Beyond Baseball

Tuesday, August 21, 2007

Jenks v. Webb: Which Feat is more Impressive?

On August 20th, Bobby Jenks' streak of 41 consecutive batters retired came to an end. Jenks streak tied Jim Barr for the Major League record. Currently, Arizona's Brandon Webb has pitched 42 consecutive scoreless innings. Both are tremendous accomplishments, but which is more impressive? To answer that question we'll look at the probability of each feat using the binomial distribution. For those that aren't as statistically inclined, the binomial distribution allows us to calculate the probability of getting a given number of successes over a specific number of trials with a probability of success of each trial. Confused? Think of flipping a coin. If we designate flipping heads as a success we could calculate the probability of getting X number of heads in Y number of flips without actually multiple sets of flips. On to the comparison!

First will look at Jenks:

Jenks' streak came against Cleveland, Boston, Detroit, Toronto, New York (A), and Seattle. To determine Jenks' probability to retire 41 consecutive batters, I used the teams' on-base percentage as a proxy for their ability of avoiding an out (thus getting on base). Using a weighted average to adjust for varying amounts of batters faced, the OBP of Jenks' opponents is .344. Setting that as the probability of success, I calculated the probability of running 41 trials (ABs) and getting zero successes (no baserunners). The result? 0.0000000302 (3.02ee-8).

Now let's look at Webb:

Webb's current streak has come against the bats of Baltimore, New York (N), Washington, Houston, San Deigo, Los Angeles, Colorado, and San Francisco. Again, we need the probability of success (in this case the probability that a team will score) and the event (an inning). To approximate this I averaged the teams runs scored per game. After some grueling spreadsheet calculations, I got 4.5. Taking that number and dividing by 9 I get a proxy for th probability of scoring a run in an inning. The probability of zero successes in 42 trials? 0.000000000000233 (2.33e-13).

The chances of both feats are essentially statistically impossible. Webb's is more so (about 100,000x) less likely.

Sunday, January 21, 2007

Park Factors Solved!

Park factors are one of many sabermetric tools. They allow sabermaticians to adjust a player's raw statistics to what they would be in a league average environment. Simple park factors can be calculated very easily.

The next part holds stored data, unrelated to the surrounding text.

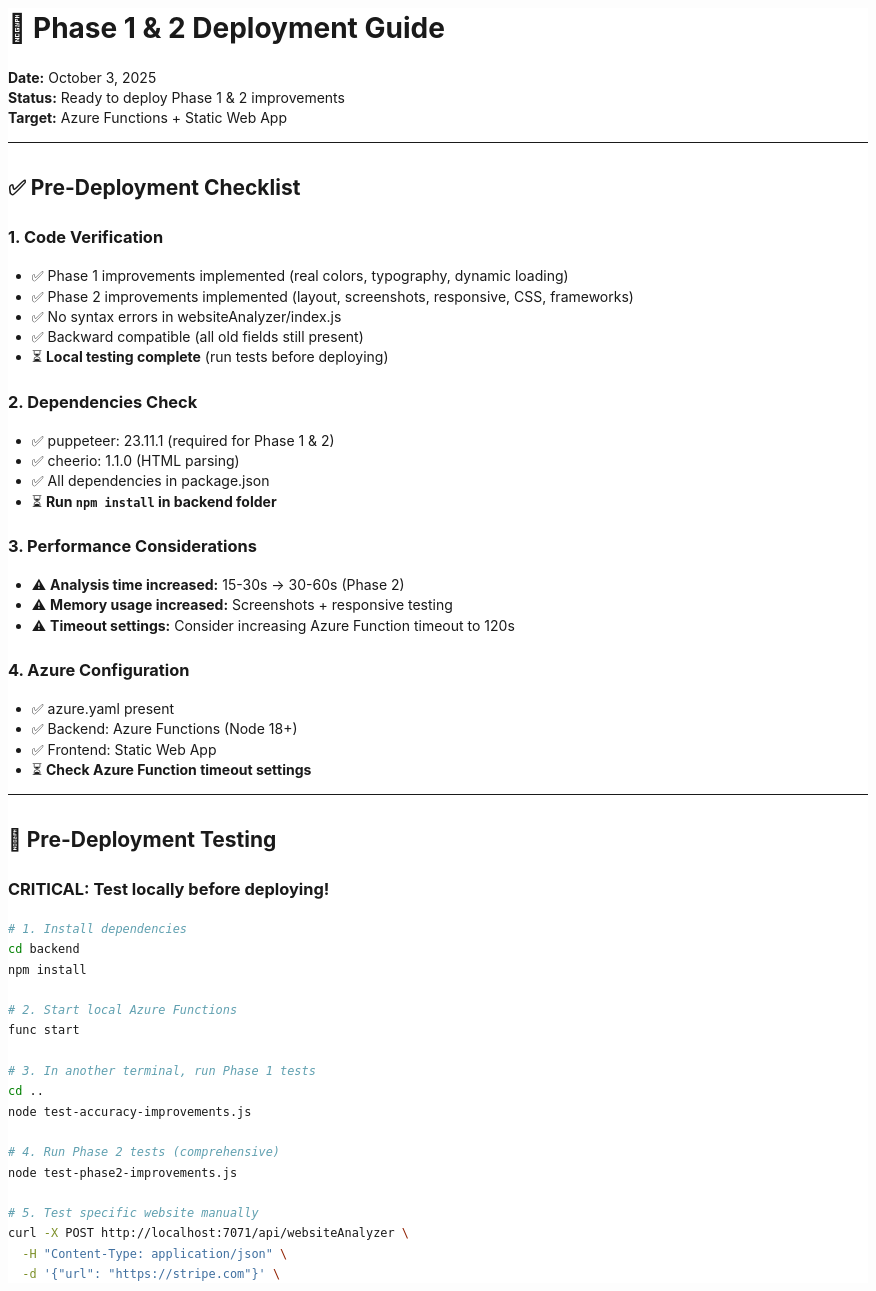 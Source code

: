 # 🚀 Phase 1 & 2 Deployment Guide

**Date:** October 3, 2025  
**Status:** Ready to deploy Phase 1 & 2 improvements  
**Target:** Azure Functions + Static Web App

---

## ✅ Pre-Deployment Checklist

### 1. **Code Verification**

- ✅ Phase 1 improvements implemented (real colors, typography, dynamic loading)
- ✅ Phase 2 improvements implemented (layout, screenshots, responsive, CSS, frameworks)
- ✅ No syntax errors in websiteAnalyzer/index.js
- ✅ Backward compatible (all old fields still present)
- ⏳ **Local testing complete** (run tests before deploying)

### 2. **Dependencies Check**

- ✅ puppeteer: 23.11.1 (required for Phase 1 & 2)
- ✅ cheerio: 1.1.0 (HTML parsing)
- ✅ All dependencies in package.json
- ⏳ **Run `npm install` in backend folder**

### 3. **Performance Considerations**

- ⚠️ **Analysis time increased:** 15-30s → 30-60s (Phase 2)
- ⚠️ **Memory usage increased:** Screenshots + responsive testing
- ⚠️ **Timeout settings:** Consider increasing Azure Function timeout to 120s

### 4. **Azure Configuration**

- ✅ azure.yaml present
- ✅ Backend: Azure Functions (Node 18+)
- ✅ Frontend: Static Web App
- ⏳ **Check Azure Function timeout settings**

---

## 🧪 Pre-Deployment Testing

### **CRITICAL: Test locally before deploying!**

```bash
# 1. Install dependencies
cd backend
npm install

# 2. Start local Azure Functions
func start

# 3. In another terminal, run Phase 1 tests
cd ..
node test-accuracy-improvements.js

# 4. Run Phase 2 tests (comprehensive)
node test-phase2-improvements.js

# 5. Test specific website manually
curl -X POST http://localhost:7071/api/websiteAnalyzer \
  -H "Content-Type: application/json" \
  -d '{"url": "https://stripe.com"}' \
```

For example, to find the run park factor (or just run factor) of Team A we'd use the following formula:

((RShome+RAhome)/Ghome)
----------------------------
((RSroad+RAroad)/Groad)

The bigger the number the "easier" it is to score runs in Team A's home park. Using this basic formula park factors for other events (such as singles, doubles, triples, and homeruns) can easily determined. Unfortunately, this simple formula has become inadequate. John Shea, an economics professor at the University of Maryland wrote a paper illustrating the problems this formula is ill-equipped to address. In the paper Shea outlines that the advent of the unbalanced schedule, interleague play, and differences in the overall quality of opponents are introduced. Under a balanced schedule teams play the same proportion of teams at home and on the road. That allows the formula to factor out those confounding effects. However, in today's baseball that is impossible because the denominator isn't the same for each team.
I believe that I have found a solution to this problem. My calculations are a bit more intensive but think it factors out the confounding effects that Shea outlined. To begin I start with a basic formula:

E(Event)=LA*OF*DF*PF

Here the expected rate of an event (Runs Scored, H/BIP, etc.) is dependent on four factors. LA is League Average, it's the baseline rate of that event. OF/DF are multipliers accounting for the offensive or defensive prowess of a specific team. PF is the park factor.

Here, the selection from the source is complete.